ProfessU is designed exclusively for a wide and diverse audience with enlightened curiosity. ProfessU was created to give a positive voice to entertainment and sports figures in trending news, interviews and unique spotlights. ProfessU promotes these positive images, videos, and stories to allow our audience to experience the multifaceted nature of the individuals we highlight, which our audience is generally limited to observing only isolated aspects of these well-known figures’ lives. Delivering unparalleled access into their work ethic, education, volunteerism, and philanthropy, ProfessU gives you more where you have been receiving less.
Before reaching the pinnacle of success in the rap game; before electric crowds echoed their names in a stadium; before holding beloved Grammy Awards and Superbowl rings in their hands; before jumping into politics, and brokering sneaker deals and designing multi-million dollar clothing lines… many of America’s most popular entertainers, athletes and well known individuals in the industry used education as Plan A or Plan B to catapult themselves into stardom.
Meet ProfessUs Visionaries
Dr. John Hamilton has had a passion for hip-hop and other genres of music since he can remember. His greatest love remains for hip-hop, his connection grew after seeing Krush Groove and Beat Street on the big screen. Dr. Hamilton has taken his love for the hip-hop culture and his research on retention issues for students’ of color to examine how education and hip-hop can be prioritized to create options.
Dr. Hamilton’s passion led him to listen more to the lyrics to interpret the story and messages presented by hip hop icons from Public Enemy, Eric B. & Rahim, Jay Z, Nas, and Tupac to name a few. Because of his passion for music, you can often hear him playing Northern California’s rapper Paris or John Mayer in his Race, Class or Gender class to college students to interpret more meaning to the curriculum.
Hamilton has presented at numerous conferences and workshops on the plight of African American males. He is the author of Cinque: Rites Of Passage, The Elevator is Broken and Vainglorious: How Today’s Black Men Graduate from College. In addition, he is the Co-Publisher of The California Charter News a newspaper dedicated to empowering charter school parents.
Dr. Hamilton earned his Doctoral degree in Education (Organizational Leadership) from the University of La Verne, Masters of Education from Loyola Marymount University, and Bachelors in Sociology from San Diego State University.
As the son of a father who was a marching band drummer, and a mother who was a music major in college, it is obvious why Dr. John “Eye-Q” Spruill III could not escape a passion for music. When hip-hop hit the airwaves, his mom purchased Kurtis Blow’s “The Breaks” 12-inch vinyl for him. That was the beginning of his love affair with hip-hop.
By way of his father’s record collection, Dr. Spruill would “research” the origins of songs and artists once hip-hop became sample-heavy. He ultimately became a recording artist himself as a part of the group known as Da Dozenz. Notably, they appeared on an Immortal/Sony Records LP titled “The Next Chapter”, with a song which charted in various regions nationally. As a result, he performed alongside Jay-Z, Wu-Tang Clan, and various other household names when they were positioning themselves to become icons, but always continued to ensure that his educational foundation was firm.

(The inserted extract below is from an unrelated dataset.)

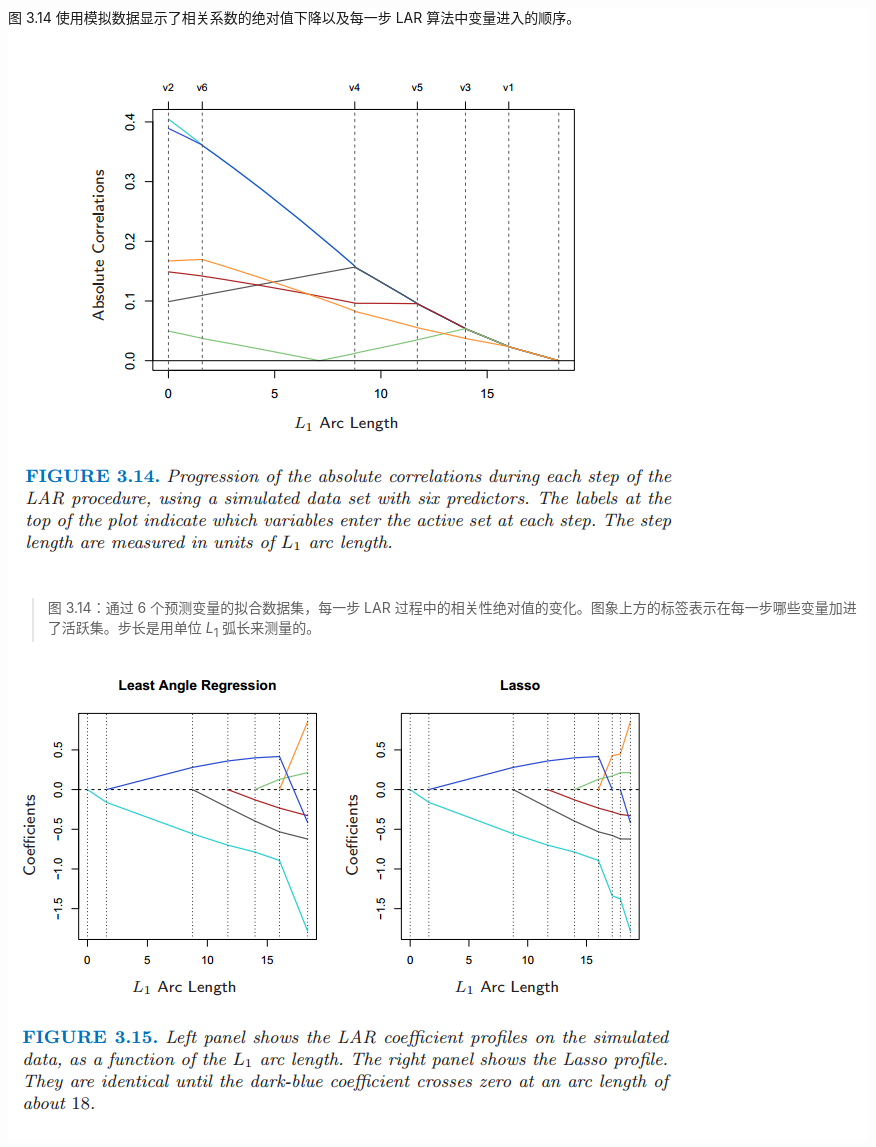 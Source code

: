 图 3.14 使用模拟数据显示了相关系数的绝对值下降以及每一步 LAR 算法中变量进入的顺序。

![](../img/03/fig3.14.png)

> 图 3.14：通过 6 个预测变量的拟合数据集，每一步 LAR 过程中的相关性绝对值的变化。图象上方的标签表示在每一步哪些变量加进了活跃集。步长是用单位 $L_1$ 弧长来测量的。

![](../img/03/fig3.15.png)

After graduating from Hampton University with a degree in Political Science, Dr. Spruill remained at Hampton to complete a Master’s Degree in Communicative Sciences and Disorders. He then went on to Purdue University to complete the nation’s first and only dual-title doctoral degree meshing Speech, Language, and Hearing Sciences and Gerontology, and then returned to his beloved Hampton University to teach in the Communicative Sciences and Disorders department for two years. Dr. Spruill then relocated to Los Angeles, where he now teaches at California State University, Los Angeles, as well as California State University, Dominguez Hills.
Dr. Spruill remains a creator of music, but now puts more emphasis on the overall preservation of the hip-hop culture, specifically by injecting it with responsible contributions. While higher education has allowed him to become co-author of several published research studies, and a presenter at various conferences, he has most recently served as chief editor of the highly acclaimed “Wretched, Pitiful, Poor, Blind, and Naked” by Gene Thornton, formerly known as “Malice” of the Grammy-nominated group, Clipse.
Dr. Spruill is also currently involved in developing shows, and several other culturally-based preservation projects, one of which is documenting the unsung history of the influential Solar Records, and another which focuses on the hip-hop history of Los Angeles.